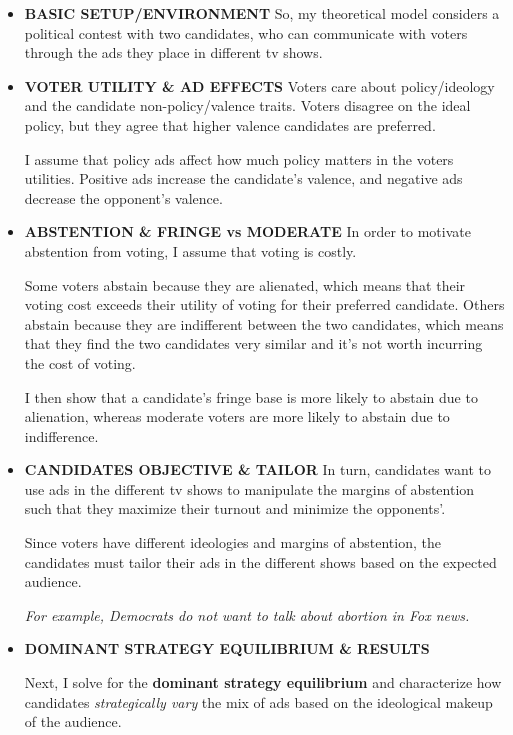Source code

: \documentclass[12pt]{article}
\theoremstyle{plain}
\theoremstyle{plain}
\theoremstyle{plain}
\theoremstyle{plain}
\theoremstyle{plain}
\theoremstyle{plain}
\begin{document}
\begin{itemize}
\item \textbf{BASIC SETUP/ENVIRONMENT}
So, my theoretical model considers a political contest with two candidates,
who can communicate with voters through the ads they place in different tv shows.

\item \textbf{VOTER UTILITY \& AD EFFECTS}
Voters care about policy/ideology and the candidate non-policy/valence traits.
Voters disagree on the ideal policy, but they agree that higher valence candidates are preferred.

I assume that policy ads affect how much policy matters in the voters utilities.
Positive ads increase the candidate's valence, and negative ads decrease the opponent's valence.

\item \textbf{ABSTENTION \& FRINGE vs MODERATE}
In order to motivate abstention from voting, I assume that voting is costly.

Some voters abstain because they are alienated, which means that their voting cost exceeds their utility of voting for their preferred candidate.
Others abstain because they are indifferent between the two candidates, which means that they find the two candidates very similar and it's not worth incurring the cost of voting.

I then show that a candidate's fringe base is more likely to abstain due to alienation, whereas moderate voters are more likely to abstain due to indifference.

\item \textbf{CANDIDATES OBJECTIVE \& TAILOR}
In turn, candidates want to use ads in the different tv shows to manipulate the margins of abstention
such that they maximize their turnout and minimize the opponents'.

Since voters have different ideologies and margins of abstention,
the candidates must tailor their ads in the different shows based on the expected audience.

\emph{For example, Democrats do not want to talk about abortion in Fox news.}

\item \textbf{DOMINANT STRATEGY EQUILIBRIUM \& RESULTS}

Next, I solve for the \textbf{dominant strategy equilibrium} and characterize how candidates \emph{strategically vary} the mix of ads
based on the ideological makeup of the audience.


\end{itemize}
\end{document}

**********

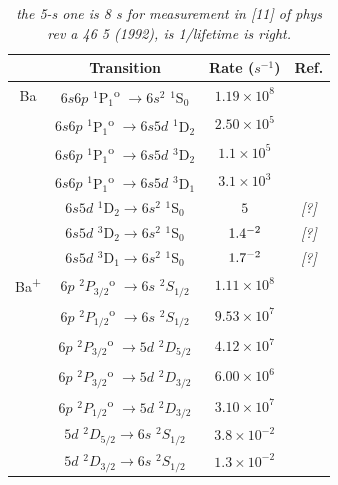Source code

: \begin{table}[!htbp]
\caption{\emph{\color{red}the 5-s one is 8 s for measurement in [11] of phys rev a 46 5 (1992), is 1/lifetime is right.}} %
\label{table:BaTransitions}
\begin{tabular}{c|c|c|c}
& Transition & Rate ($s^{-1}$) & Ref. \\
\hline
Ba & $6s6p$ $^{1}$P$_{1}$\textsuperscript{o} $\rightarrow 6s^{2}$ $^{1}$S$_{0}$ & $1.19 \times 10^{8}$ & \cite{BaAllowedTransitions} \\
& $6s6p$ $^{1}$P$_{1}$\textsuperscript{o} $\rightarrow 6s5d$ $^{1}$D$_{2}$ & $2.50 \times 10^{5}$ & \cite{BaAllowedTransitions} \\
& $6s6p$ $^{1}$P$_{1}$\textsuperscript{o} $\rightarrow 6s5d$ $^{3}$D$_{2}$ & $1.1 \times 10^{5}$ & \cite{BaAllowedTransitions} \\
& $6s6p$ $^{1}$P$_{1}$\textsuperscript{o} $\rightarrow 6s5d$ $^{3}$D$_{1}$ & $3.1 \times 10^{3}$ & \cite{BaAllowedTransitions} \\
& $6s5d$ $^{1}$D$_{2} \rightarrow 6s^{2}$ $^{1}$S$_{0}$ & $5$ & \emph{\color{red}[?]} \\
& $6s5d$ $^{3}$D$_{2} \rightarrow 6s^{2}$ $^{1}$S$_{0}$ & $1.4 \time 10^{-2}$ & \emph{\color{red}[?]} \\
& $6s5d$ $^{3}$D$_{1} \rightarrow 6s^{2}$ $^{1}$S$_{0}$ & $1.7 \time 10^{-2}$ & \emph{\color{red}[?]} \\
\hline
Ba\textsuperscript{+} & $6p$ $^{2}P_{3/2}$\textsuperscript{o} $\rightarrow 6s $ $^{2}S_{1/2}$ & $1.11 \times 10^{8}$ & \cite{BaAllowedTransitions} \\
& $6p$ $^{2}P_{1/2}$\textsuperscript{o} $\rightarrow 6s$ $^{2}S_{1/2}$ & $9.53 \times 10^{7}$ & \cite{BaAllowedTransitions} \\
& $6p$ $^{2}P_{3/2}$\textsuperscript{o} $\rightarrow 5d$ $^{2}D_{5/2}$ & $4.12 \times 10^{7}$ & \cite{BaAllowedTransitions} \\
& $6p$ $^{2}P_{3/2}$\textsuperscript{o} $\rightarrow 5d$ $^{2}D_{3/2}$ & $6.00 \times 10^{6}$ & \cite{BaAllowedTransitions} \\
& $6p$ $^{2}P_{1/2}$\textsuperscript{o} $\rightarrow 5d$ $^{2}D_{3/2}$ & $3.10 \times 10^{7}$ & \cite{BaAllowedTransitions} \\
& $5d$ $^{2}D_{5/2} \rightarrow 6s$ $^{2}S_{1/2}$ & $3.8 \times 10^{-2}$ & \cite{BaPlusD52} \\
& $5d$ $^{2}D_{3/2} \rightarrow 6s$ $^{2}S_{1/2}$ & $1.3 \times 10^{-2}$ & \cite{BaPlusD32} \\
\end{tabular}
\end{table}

**********

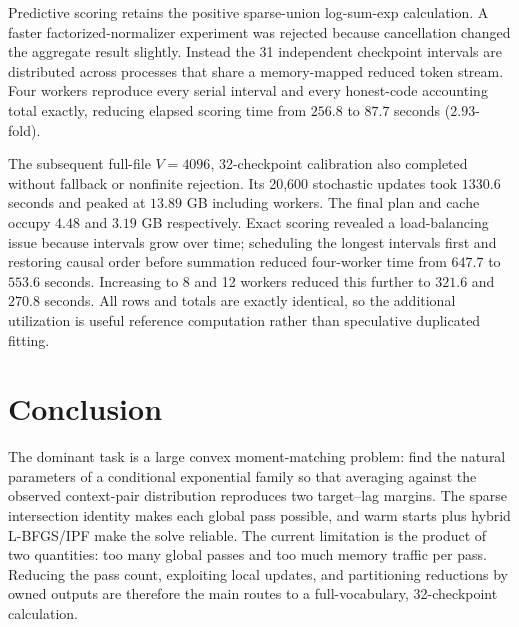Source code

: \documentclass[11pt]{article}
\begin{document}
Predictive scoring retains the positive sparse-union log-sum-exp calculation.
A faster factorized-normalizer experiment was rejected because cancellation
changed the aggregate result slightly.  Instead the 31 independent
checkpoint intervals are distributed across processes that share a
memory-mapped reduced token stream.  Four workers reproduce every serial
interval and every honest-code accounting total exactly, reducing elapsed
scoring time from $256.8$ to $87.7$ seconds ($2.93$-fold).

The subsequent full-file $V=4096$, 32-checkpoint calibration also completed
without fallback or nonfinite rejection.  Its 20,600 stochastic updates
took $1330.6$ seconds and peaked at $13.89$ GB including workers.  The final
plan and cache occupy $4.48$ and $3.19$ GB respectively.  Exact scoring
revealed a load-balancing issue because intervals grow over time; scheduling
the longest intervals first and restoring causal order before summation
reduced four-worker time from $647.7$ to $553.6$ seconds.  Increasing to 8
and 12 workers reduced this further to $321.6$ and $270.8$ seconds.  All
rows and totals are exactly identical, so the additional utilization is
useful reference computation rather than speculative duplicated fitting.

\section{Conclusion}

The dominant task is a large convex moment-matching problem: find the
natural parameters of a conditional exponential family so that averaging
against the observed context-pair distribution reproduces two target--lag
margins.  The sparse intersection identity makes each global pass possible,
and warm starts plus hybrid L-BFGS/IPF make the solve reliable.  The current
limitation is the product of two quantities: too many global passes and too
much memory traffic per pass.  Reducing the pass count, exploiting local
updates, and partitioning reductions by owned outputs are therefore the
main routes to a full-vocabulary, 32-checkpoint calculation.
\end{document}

**********

Filter the records above and return every line that holds the word "shows".

who can communicate with voters through the ads they place in different tv shows.
In turn, candidates want to use ads in the different tv shows to manipulate the margins of abstention
the candidates must tailor their ads in the different shows based on the expected audience.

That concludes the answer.